(Input data)

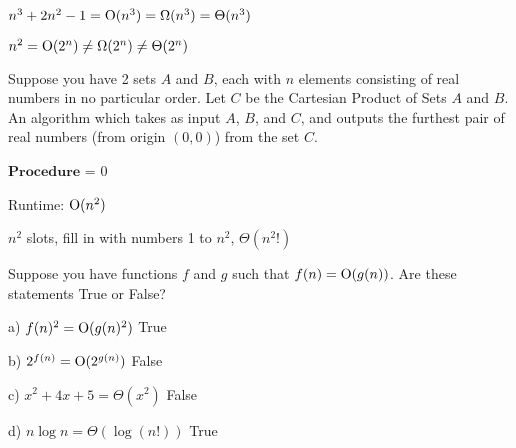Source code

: \begin{ex}
$n^3 + 2n^2 - 1 = {\rm O}(n^3) = \Omega(n^3) = \Theta(n^3)$
\end{ex}

\begin{ex}
$n^2 = {\rm O}(2^n) \neq \Omega(2^n) \neq \Theta(2^n)$
\end{ex}

\begin{prob}
Suppose you have 2 sets $A$ and $B$, each with $n$ elements consisting of real numbers in no particular order. Let $C$ be the Cartesian Product of Sets $A$ and $B$. An algorithm which takes as input $A$, $B$, and $C$, and outputs the furthest pair of real numbers (from origin $(0, 0)$) from the set $C$.




\begin{algorithm}[Algorithm]
\SetAlgoLined
\DontPrintSemicolon
{}
$\mathbf{Procedure}$ \FurthestPair{\A$[1...\n]$, \B$[1...\n]$, \C$[1...\n^2][1...2]$}\;
\Max = 0\;
\Return \FurthestPair\;
\end{algorithm}


Runtime: ${\rm O}(n^2)$
\end{prob}

\begin{prob}

$n^2$ slots, fill in with numbers 1 to $n^2$, $\Theta(n^2 !)$

\end{prob}

\begin{prob}

Suppose you have functions $f$ and $g$ such that $f(n) = {\rm O}(g(n))$. Are these statements True or False?

a) $f(n)^2 = {\rm O}(g(n)^2)$ True

b) $2^{f(n)} = {\rm O}(2^{g(n)})$ False

c) $x^2 + 4x + 5 = \Theta(x^2)$ False

d) $n \log n = \Theta(\log(n!))$ True

\end{prob}

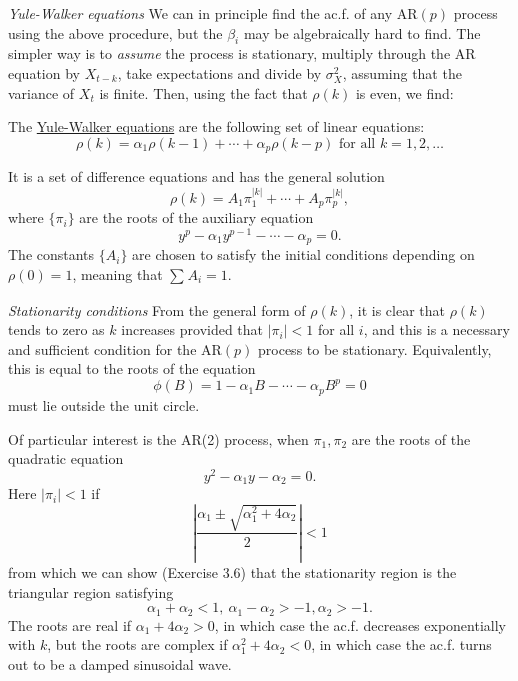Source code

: \textit{Yule-Walker equations}
We can in principle find the ac.f. of any $\mathrm{AR}(p)$ process using the above procedure, but the $\beta_i$ 
may be algebraically hard to find. The simpler way is to \textit{assume} the process is stationary, multiply 
through the AR equation by $X_{t-k}$, take expectations and divide by $\sigma_X^2$, assuming that the variance 
of $X_t$ is finite. Then, using the fact that $\rho(k)$ is even, we find:

\begin{definition*}[]
The \underline{Yule-Walker equations} are the following set of linear equations:
\[ \rho(k) = \alpha_1 \rho(k - 1) + \cdots + \alpha_p \rho(k - p) \text{ for all } k = 1, 2, \dots \]
\end{definition*}

It is a set of difference equations and has the general solution 
\[ \rho(k) = A_1 \pi_1^{|k|} + \cdots + A_p \pi_p^{|k|}, \]
where $\{ \pi_i \}$ are the roots of the auxiliary equation 
\[ y^p - \alpha_1 y^{p-1} - \cdots - \alpha_p = 0. \]
The constants $\{ A_i \}$ are chosen to satisfy the initial conditions depending on $\rho(0) = 1$, meaning that 
$\sum_{}^{}A_i = 1$.

\textit{Stationarity conditions}
From the general form of $\rho(k)$, it is clear that $\rho(k)$ tends to zero as $k$ increases provided that 
$|\pi_i| < 1$ for all $i$, and this is a necessary and sufficient condition for the $\mathrm{AR}(p)$ process to 
be stationary. Equivalently, this is equal to the roots of the equation 
\[ \phi(B) = 1 - \alpha_1 B - \cdots - \alpha_p B^p = 0 \]
must lie outside the unit circle.

Of particular interest is the AR(2) process, when $\pi_1, \pi_2$ are the roots of the quadratic equation 
\[ y^2 - \alpha_1 y - \alpha_2 = 0. \]
Here $|\pi_i| < 1$ if 
\[ \left| \frac{\alpha_1 \pm \sqrt{\alpha_1^2 + 4 \alpha_2}}{2} \right| < 1 \]
from which we can show (Exercise 3.6) that the stationarity region is the triangular region satisfying 
\[ \alpha_1 + \alpha_2 < 1, \ \alpha_1 - \alpha_2 > -1, \alpha_2 > -1. \]
The roots are real if $\alpha_1 + 4 \alpha_2 > 0$, in which case the ac.f. decreases exponentially with $k$, but 
the roots are complex if $\alpha_1^2 + 4 \alpha_2 < 0$, in which case the ac.f. turns out to be a damped 
sinusoidal wave.

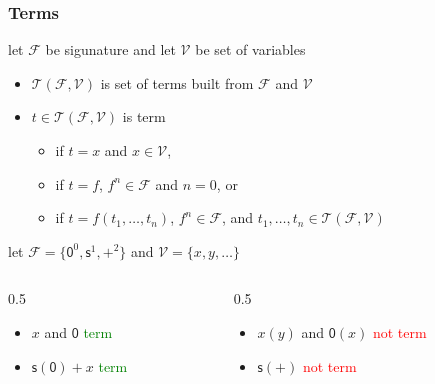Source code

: \documentclass[12pt,aspectratio=169]{beamer}
\newcommand{\m}[1]{\mathsf{#1}}
\newcommand{\FF}{\mathcal{F}}
\newcommand{\VV}{\mathcal{V}}
\newcommand{\TT}{\mathcal{T}}
\newlength{\mytotalwidth}
\newlength{\mycolumnwidth}
\begin{document}
\begin{frame}
    \frametitle{Terms}
    \begin{definition}
        let $\FF$ be sigunature and let $\VV$ be set of variables
        \begin{itemize}
            \item \alert{$\TT(\FF,\VV)$} is set of terms built from $\FF$ and $\VV$
            \item $t \in \TT(\FF,\VV)$ is \alert{term}
                \begin{itemize}
                    \item if $t = x$ and $x \in \VV$,
                    \item if $t = f$, $f^n \in \FF$ and $n = 0$, or
                    \item if $t = f(t_1, \dots, t_n)$, $f^n \in \FF$, and $t_1, \dots, t_n \in \TT(\FF,\VV)$ 
                \end{itemize}
        \end{itemize}
    \end{definition}
    \begin{example}
        let $\FF = \{\m{0}^0, \m{s}^1, \m{+}^2\}$ and $\VV = \{x,y,\dots\}$
        \vspace{-12pt}
        \begin{columns}[totalwidth=\mytotalwidth]
            \begin{column}[t]{0.5\mycolumnwidth}
                \begin{itemize}
                    \item $x$ and $\m{0}$ \quad \textcolor{green}{term}
                    \item $\m{s}(\m{0}) + x$ \quad \textcolor{green}{term}
                \end{itemize}
            \end{column}
            \begin{column}[t]{0.5\mycolumnwidth}
                \begin{itemize}
                    \item $x(y)$ and $\m{0}(x)$ \quad \textcolor{red}{not term}
                    \item $\m{s}(+)$ \quad \textcolor{red}{not term}
                \end{itemize}
            \end{column}
        \end{columns}
    \end{example}
\end{frame}
\end{document}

(End Input data)

→ Aim of the exercise: Your copy must match the records above word for word and contain no pictures.

→ Answer space:
Source code

: \begin{ex}
$n^3 + 2n^2 - 1 = {\rm O}(n^3) = \Omega(n^3) = \Theta(n^3)$
\end{ex}

\begin{ex}
$n^2 = {\rm O}(2^n) \neq \Omega(2^n) \neq \Theta(2^n)$
\end{ex}

\begin{prob}
Suppose you have 2 sets $A$ and $B$, each with $n$ elements consisting of real numbers in no particular order. Let $C$ be the Cartesian Product of Sets $A$ and $B$. An algorithm which takes as input $A$, $B$, and $C$, and outputs the furthest pair of real numbers (from origin $(0, 0)$) from the set $C$.




\begin{algorithm}[Algorithm]
\SetAlgoLined
\DontPrintSemicolon
{}
$\mathbf{Procedure}$ \FurthestPair{\A$[1...\n]$, \B$[1...\n]$, \C$[1...\n^2][1...2]$}\;
\Max = 0\;
\Return \FurthestPair\;
\end{algorithm}


Runtime: ${\rm O}(n^2)$
\end{prob}

\begin{prob}

$n^2$ slots, fill in with numbers 1 to $n^2$, $\Theta(n^2 !)$

\end{prob}

\begin{prob}

Suppose you have functions $f$ and $g$ such that $f(n) = {\rm O}(g(n))$. Are these statements True or False?

a) $f(n)^2 = {\rm O}(g(n)^2)$ True

b) $2^{f(n)} = {\rm O}(2^{g(n)})$ False

c) $x^2 + 4x + 5 = \Theta(x^2)$ False

d) $n \log n = \Theta(\log(n!))$ True

\end{prob}

Source code

: \textit{Yule-Walker equations}
We can in principle find the ac.f. of any $\mathrm{AR}(p)$ process using the above procedure, but the $\beta_i$ 
may be algebraically hard to find. The simpler way is to \textit{assume} the process is stationary, multiply 
through the AR equation by $X_{t-k}$, take expectations and divide by $\sigma_X^2$, assuming that the variance 
of $X_t$ is finite. Then, using the fact that $\rho(k)$ is even, we find:

\begin{definition*}[]
The \underline{Yule-Walker equations} are the following set of linear equations:
\[ \rho(k) = \alpha_1 \rho(k - 1) + \cdots + \alpha_p \rho(k - p) \text{ for all } k = 1, 2, \dots \]
\end{definition*}

It is a set of difference equations and has the general solution 
\[ \rho(k) = A_1 \pi_1^{|k|} + \cdots + A_p \pi_p^{|k|}, \]
where $\{ \pi_i \}$ are the roots of the auxiliary equation 
\[ y^p - \alpha_1 y^{p-1} - \cdots - \alpha_p = 0. \]
The constants $\{ A_i \}$ are chosen to satisfy the initial conditions depending on $\rho(0) = 1$, meaning that 
$\sum_{}^{}A_i = 1$.

\textit{Stationarity conditions}
From the general form of $\rho(k)$, it is clear that $\rho(k)$ tends to zero as $k$ increases provided that 
$|\pi_i| < 1$ for all $i$, and this is a necessary and sufficient condition for the $\mathrm{AR}(p)$ process to 
be stationary. Equivalently, this is equal to the roots of the equation 
\[ \phi(B) = 1 - \alpha_1 B - \cdots - \alpha_p B^p = 0 \]
must lie outside the unit circle.

Of particular interest is the AR(2) process, when $\pi_1, \pi_2$ are the roots of the quadratic equation 
\[ y^2 - \alpha_1 y - \alpha_2 = 0. \]
Here $|\pi_i| < 1$ if 
\[ \left| \frac{\alpha_1 \pm \sqrt{\alpha_1^2 + 4 \alpha_2}}{2} \right| < 1 \]
from which we can show (Exercise 3.6) that the stationarity region is the triangular region satisfying 
\[ \alpha_1 + \alpha_2 < 1, \ \alpha_1 - \alpha_2 > -1, \alpha_2 > -1. \]
The roots are real if $\alpha_1 + 4 \alpha_2 > 0$, in which case the ac.f. decreases exponentially with $k$, but 
the roots are complex if $\alpha_1^2 + 4 \alpha_2 < 0$, in which case the ac.f. turns out to be a damped 
sinusoidal wave.

Source code

: \documentclass[12pt,aspectratio=169]{beamer}
\newcommand{\m}[1]{\mathsf{#1}}
\newcommand{\FF}{\mathcal{F}}
\newcommand{\VV}{\mathcal{V}}
\newcommand{\TT}{\mathcal{T}}
\newlength{\mytotalwidth}
\newlength{\mycolumnwidth}
\begin{document}
\begin{frame}
    \frametitle{Terms}
    \begin{definition}
        let $\FF$ be sigunature and let $\VV$ be set of variables
        \begin{itemize}
            \item \alert{$\TT(\FF,\VV)$} is set of terms built from $\FF$ and $\VV$
            \item $t \in \TT(\FF,\VV)$ is \alert{term}
                \begin{itemize}
                    \item if $t = x$ and $x \in \VV$,
                    \item if $t = f$, $f^n \in \FF$ and $n = 0$, or
                    \item if $t = f(t_1, \dots, t_n)$, $f^n \in \FF$, and $t_1, \dots, t_n \in \TT(\FF,\VV)$ 
                \end{itemize}
        \end{itemize}
    \end{definition}
    \begin{example}
        let $\FF = \{\m{0}^0, \m{s}^1, \m{+}^2\}$ and $\VV = \{x,y,\dots\}$
        \vspace{-12pt}
        \begin{columns}[totalwidth=\mytotalwidth]
            \begin{column}[t]{0.5\mycolumnwidth}
                \begin{itemize}
                    \item $x$ and $\m{0}$ \quad \textcolor{green}{term}
                    \item $\m{s}(\m{0}) + x$ \quad \textcolor{green}{term}
                \end{itemize}
            \end{column}
            \begin{column}[t]{0.5\mycolumnwidth}
                \begin{itemize}
                    \item $x(y)$ and $\m{0}(x)$ \quad \textcolor{red}{not term}
                    \item $\m{s}(+)$ \quad \textcolor{red}{not term}
                \end{itemize}
            \end{column}
        \end{columns}
    \end{example}
\end{frame}
\end{document}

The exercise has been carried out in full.